» WHAT TO PRODUCE: For the records that follow, return only the count of lines containing the string "Wire".

═════ RECORDS TO USE ═════

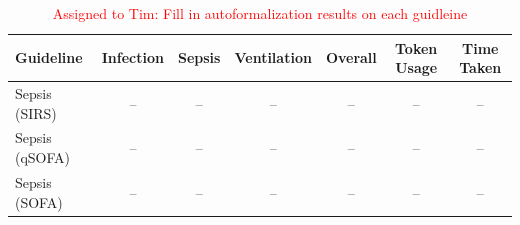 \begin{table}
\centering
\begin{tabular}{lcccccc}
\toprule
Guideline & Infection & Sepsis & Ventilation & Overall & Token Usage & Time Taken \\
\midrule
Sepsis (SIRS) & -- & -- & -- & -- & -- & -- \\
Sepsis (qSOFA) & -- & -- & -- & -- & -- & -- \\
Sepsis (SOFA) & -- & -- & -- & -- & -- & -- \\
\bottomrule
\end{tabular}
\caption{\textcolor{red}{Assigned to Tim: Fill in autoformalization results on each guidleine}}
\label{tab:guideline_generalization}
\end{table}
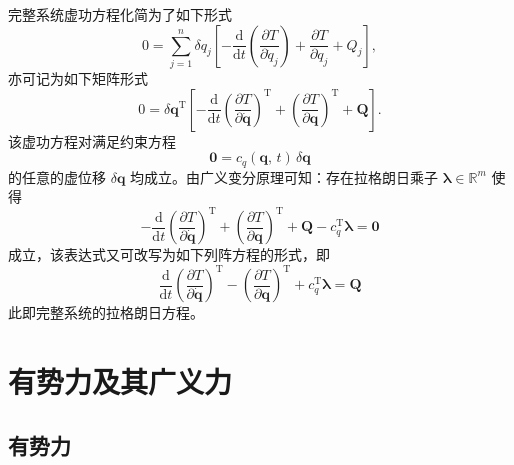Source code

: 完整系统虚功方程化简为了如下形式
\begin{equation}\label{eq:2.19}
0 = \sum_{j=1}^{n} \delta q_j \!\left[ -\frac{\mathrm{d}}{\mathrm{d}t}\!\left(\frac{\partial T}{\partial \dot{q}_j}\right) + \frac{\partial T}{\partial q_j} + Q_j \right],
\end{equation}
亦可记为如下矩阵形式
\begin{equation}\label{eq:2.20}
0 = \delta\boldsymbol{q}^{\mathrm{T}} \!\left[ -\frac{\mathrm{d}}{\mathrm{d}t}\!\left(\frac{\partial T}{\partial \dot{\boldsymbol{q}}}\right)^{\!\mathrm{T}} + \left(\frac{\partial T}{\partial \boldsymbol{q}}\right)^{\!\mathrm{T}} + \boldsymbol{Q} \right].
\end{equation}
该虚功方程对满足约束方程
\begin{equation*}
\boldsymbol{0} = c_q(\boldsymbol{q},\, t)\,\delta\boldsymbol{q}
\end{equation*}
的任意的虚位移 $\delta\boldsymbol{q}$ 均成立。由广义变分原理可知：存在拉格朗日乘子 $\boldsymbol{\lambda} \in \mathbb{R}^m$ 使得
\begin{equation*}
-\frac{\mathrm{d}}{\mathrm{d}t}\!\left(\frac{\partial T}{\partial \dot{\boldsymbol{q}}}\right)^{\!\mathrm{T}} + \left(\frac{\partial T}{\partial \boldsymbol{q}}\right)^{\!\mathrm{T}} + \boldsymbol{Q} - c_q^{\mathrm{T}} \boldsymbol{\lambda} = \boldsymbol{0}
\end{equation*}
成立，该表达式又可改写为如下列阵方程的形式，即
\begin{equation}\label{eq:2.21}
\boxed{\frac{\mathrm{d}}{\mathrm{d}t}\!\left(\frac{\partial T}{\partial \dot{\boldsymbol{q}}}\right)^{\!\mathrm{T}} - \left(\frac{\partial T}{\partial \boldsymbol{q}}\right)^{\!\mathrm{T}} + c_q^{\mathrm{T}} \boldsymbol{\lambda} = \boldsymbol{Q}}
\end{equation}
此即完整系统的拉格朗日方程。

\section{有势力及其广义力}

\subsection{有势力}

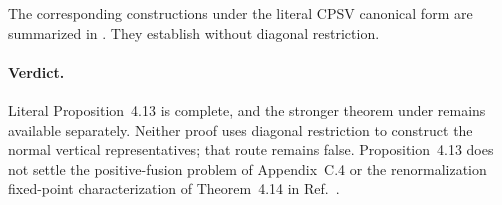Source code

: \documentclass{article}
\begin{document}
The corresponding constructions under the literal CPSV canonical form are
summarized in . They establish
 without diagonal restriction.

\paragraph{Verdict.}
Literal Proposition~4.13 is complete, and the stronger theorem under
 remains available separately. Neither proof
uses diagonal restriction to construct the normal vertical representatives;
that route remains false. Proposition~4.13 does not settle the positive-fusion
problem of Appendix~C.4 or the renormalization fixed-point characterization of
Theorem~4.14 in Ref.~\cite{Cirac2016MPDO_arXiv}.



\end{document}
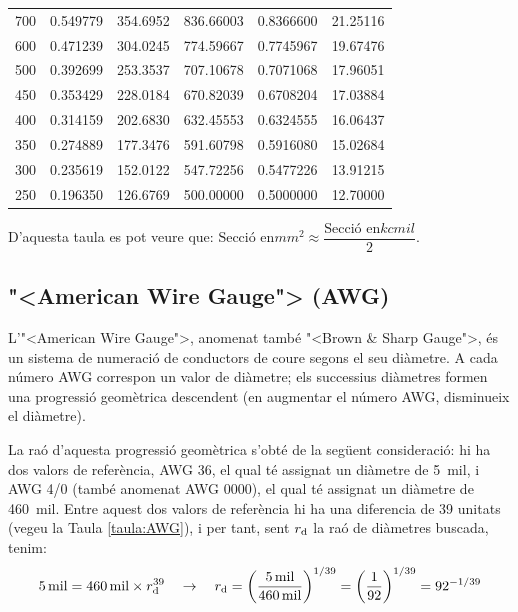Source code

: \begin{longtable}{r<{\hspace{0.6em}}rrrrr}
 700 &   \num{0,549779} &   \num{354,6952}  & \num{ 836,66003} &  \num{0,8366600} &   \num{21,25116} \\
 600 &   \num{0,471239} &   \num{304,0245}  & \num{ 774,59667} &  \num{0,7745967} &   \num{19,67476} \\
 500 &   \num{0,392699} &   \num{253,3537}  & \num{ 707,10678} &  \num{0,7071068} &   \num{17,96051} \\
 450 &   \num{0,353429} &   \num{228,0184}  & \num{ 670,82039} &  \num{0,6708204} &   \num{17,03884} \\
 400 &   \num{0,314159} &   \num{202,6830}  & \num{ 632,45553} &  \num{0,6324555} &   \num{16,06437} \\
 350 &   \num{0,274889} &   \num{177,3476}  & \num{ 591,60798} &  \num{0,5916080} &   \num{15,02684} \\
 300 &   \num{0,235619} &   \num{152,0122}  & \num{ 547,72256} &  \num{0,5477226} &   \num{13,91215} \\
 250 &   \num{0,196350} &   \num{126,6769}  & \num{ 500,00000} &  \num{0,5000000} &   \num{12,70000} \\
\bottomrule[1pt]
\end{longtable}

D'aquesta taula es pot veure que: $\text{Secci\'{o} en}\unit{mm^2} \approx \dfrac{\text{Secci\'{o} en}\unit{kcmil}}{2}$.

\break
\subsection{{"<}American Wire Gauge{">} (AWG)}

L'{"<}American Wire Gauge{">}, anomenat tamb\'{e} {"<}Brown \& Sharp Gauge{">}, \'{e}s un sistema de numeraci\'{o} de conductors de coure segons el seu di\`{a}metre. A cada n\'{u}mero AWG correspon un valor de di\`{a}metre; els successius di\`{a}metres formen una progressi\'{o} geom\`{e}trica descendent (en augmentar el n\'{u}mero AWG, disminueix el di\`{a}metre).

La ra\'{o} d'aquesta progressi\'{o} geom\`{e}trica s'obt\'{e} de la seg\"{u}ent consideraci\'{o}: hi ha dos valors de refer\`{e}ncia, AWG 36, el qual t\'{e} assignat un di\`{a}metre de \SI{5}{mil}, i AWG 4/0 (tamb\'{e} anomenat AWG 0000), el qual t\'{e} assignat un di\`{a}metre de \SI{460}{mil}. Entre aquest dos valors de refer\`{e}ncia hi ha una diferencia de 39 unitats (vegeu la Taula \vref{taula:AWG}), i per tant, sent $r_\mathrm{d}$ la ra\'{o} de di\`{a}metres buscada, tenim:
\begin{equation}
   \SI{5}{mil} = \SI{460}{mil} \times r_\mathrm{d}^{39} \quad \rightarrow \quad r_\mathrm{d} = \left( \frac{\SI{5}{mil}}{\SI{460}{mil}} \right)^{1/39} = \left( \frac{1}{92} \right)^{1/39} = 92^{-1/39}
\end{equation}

═════
═════ RECORDS TO USE ═════

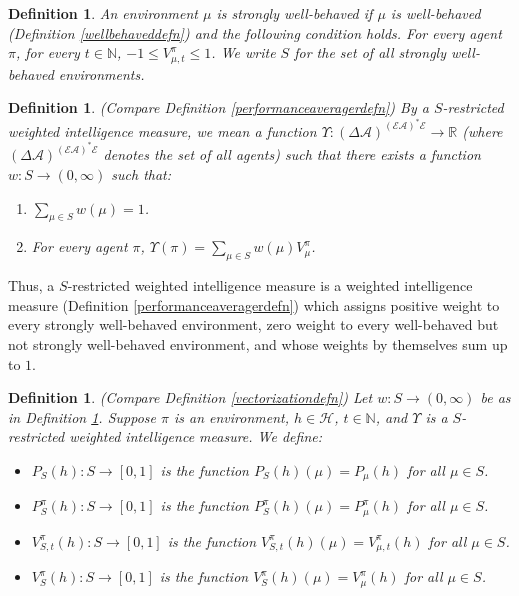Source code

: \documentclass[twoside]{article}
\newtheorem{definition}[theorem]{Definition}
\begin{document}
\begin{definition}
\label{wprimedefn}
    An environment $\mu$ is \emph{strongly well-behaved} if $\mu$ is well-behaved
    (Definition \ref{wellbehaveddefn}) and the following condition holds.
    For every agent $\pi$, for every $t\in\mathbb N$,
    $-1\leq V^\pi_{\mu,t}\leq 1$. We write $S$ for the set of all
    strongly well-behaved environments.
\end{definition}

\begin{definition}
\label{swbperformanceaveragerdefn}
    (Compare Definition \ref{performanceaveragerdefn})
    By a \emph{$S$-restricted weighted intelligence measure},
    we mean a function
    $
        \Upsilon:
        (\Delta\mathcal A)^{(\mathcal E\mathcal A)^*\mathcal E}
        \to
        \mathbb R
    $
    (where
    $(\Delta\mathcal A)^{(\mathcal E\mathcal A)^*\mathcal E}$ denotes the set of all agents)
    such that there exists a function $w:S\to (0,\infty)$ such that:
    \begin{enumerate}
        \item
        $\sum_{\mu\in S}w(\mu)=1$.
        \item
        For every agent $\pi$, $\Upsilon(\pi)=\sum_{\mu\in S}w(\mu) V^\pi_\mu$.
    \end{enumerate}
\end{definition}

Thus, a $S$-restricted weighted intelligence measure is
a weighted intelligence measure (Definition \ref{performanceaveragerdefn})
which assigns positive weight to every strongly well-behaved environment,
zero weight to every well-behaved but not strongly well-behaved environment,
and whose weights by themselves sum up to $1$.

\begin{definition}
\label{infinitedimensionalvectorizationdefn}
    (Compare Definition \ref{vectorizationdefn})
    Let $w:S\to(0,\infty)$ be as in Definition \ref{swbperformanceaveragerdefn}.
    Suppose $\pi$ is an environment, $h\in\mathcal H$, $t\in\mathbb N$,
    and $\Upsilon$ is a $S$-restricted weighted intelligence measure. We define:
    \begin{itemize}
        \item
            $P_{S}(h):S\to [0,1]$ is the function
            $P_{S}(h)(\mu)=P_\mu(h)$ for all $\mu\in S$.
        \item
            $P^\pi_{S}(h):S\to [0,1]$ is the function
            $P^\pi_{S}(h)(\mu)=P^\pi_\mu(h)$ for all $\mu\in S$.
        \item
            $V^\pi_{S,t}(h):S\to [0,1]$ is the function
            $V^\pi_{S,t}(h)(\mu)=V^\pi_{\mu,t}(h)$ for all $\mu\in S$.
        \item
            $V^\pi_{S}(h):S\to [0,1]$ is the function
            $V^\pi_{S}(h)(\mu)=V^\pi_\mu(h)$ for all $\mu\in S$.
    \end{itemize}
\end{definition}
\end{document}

═════
═════ RECORDS TO USE ═════

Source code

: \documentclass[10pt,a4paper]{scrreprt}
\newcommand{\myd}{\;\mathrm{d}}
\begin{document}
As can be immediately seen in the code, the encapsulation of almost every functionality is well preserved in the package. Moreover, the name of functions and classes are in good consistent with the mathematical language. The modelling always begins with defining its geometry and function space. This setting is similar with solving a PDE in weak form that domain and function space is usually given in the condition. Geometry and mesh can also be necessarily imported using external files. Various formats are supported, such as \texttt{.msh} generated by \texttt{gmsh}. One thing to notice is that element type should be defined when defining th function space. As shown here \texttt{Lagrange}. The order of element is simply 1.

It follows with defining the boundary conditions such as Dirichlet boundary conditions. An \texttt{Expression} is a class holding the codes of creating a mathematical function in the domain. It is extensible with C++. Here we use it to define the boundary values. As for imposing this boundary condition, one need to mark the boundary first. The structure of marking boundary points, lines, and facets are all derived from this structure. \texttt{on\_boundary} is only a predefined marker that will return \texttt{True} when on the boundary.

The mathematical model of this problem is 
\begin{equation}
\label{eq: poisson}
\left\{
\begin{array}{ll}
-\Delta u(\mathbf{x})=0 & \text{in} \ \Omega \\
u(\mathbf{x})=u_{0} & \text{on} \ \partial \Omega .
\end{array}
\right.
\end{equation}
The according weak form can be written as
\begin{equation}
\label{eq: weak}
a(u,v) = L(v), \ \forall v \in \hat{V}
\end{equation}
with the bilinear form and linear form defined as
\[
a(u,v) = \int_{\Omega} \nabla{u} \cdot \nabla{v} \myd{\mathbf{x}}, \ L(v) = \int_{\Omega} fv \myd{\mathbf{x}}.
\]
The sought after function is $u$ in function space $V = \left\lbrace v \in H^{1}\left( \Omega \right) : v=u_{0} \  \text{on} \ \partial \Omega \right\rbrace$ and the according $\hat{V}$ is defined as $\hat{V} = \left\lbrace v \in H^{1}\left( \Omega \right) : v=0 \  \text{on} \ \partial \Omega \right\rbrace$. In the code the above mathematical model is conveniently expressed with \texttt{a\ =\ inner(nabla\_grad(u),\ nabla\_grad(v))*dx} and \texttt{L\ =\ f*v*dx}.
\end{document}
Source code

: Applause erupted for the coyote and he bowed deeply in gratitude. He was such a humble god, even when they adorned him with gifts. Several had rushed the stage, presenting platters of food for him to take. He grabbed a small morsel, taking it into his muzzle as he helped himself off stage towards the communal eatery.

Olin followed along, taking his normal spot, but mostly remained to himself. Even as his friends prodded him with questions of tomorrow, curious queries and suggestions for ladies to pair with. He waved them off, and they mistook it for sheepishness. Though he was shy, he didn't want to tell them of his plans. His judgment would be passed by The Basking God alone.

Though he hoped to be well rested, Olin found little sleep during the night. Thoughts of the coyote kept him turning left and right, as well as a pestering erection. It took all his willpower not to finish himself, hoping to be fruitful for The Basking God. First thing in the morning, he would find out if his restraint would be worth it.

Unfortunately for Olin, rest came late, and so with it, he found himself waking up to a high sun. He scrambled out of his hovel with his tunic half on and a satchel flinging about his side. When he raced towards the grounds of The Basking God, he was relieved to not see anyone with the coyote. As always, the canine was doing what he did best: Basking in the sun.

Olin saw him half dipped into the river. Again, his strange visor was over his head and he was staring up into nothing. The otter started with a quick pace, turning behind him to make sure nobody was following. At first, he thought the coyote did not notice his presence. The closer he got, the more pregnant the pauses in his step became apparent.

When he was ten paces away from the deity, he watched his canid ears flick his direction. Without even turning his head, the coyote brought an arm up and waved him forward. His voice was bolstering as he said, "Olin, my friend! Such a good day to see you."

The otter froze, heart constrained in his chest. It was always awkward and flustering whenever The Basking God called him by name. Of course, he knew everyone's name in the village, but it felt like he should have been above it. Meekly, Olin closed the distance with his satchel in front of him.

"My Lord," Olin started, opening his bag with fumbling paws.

═════

» SOLUTION FOR THIS TASK: 2